From 1935 to 1937, the construction of another hospital pavilion followed, the design of which was undertaken by the architect and government councillor Bohumil Šel. The construction consisted of a central building on a T-shaped floor plan comprising three wings which housed the general and neurological departments with two operating theatres and rooms for water, electric, and other therapies. In the south wing, a pharmacy was entered through the glass entrance hall. The light green tiles in the lobby and on the staircase and the original paint matched the modern trend of colourful sanatoriums. The hospital pavilion was completed in 1937 by the construction company Dvořák from Brno. Soon after, construction of a Facilities Pavilion for the kitchen and laundry began, which was strictly oriented along the north-south axis by the access road. The project was developed by the Brno architect Bedřich Rozehnal while he was designing hospital buildings for the Provincial Office (Zemský úřad) in Brno. The layout was divided into a kitchen with separate issue counters for men and women and other associated facilities and warehouses in the north wing. The architect placed a laundry room with a sorting room, ironing room, and other facilities in the southern section. The whole building was to serve as a perfectly connected and functional machine for two separate operations. In the middle of the layout were the dining room and staff lounges with a terrace. The horizontal structure with strip windows and the space distributed according to the function makes the Facilities Pavilion building one of the most outstanding examples of functionalist architecture in Jihlava.

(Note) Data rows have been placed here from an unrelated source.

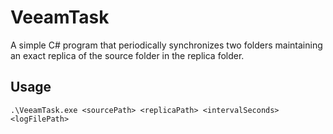 # VeeamTask
A simple C# program that periodically synchronizes two folders maintaining an exact replica of the source folder in the replica folder.

## Usage
`.\VeeamTask.exe <sourcePath> <replicaPath> <intervalSeconds> <logFilePath>`
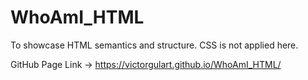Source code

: # WhoAmI_HTML

To showcase HTML semantics and structure.
CSS is not applied here.

GitHub Page Link -> https://victorgulart.github.io/WhoAmI_HTML/
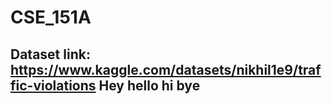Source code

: # CSE_151A
## Dataset link: https://www.kaggle.com/datasets/nikhil1e9/traffic-violations Hey hello hi bye

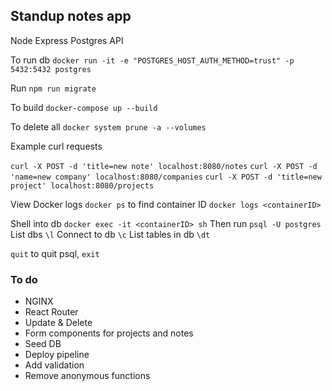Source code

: ## Standup notes app

Node Express Postgres API

To run db
`docker run -it -e "POSTGRES_HOST_AUTH_METHOD=trust" -p 5432:5432 postgres`

Run `npm run migrate`


To build
`docker-compose up --build`

To delete all
`docker system prune -a --volumes`


Example curl requests

`curl -X POST -d 'title=new note' localhost:8080/notes`
`curl -X POST -d 'name=new company' localhost:8080/companies`
`curl -X POST -d 'title=new project' localhost:8080/projects`


View Docker logs
`docker ps` to find container ID
`docker logs <containerID>`

Shell into db
`docker exec -it <containerID> sh`
Then run `psql -U postgres`
List dbs `\l`
Connect to db `\c`
List tables in db `\dt`

`quit` to quit psql, `exit` 


### To do

- NGINX
- React Router
- Update & Delete
- Form components for projects and notes
- Seed DB
- Deploy pipeline
- Add validation
- Remove anonymous functions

The German occupation caught the Facilities Pavilion just before the completion of the interior furnishings. The entire area fell into the hands of the German riot police, who modified the pavilions to suit their needs. As a remnant of this sad era, low concrete embrasures can still be found in several places, one just outside the entrance with the gatehouse. On the site of the former laundry in the Facilities Pavilion, the Germans set up a cinema hall, which is now a gymnasium. The Pavilion of Infectious Diseases was extended with a stable and a forge, which after the war were converted into a theatre hall by the employees of the hospital as part of a "Z" action. In 1955, a bowling alley was added to the hall. The other pavilions later underwent layout modifications too, but there was no more rapid building development like in the interwar period. The implementation of a residential building for employees according to Bedřich Rozehnal's design remained on paper only. In 1950, three residential houses for employees were built on the opposite side of Brněnská Road.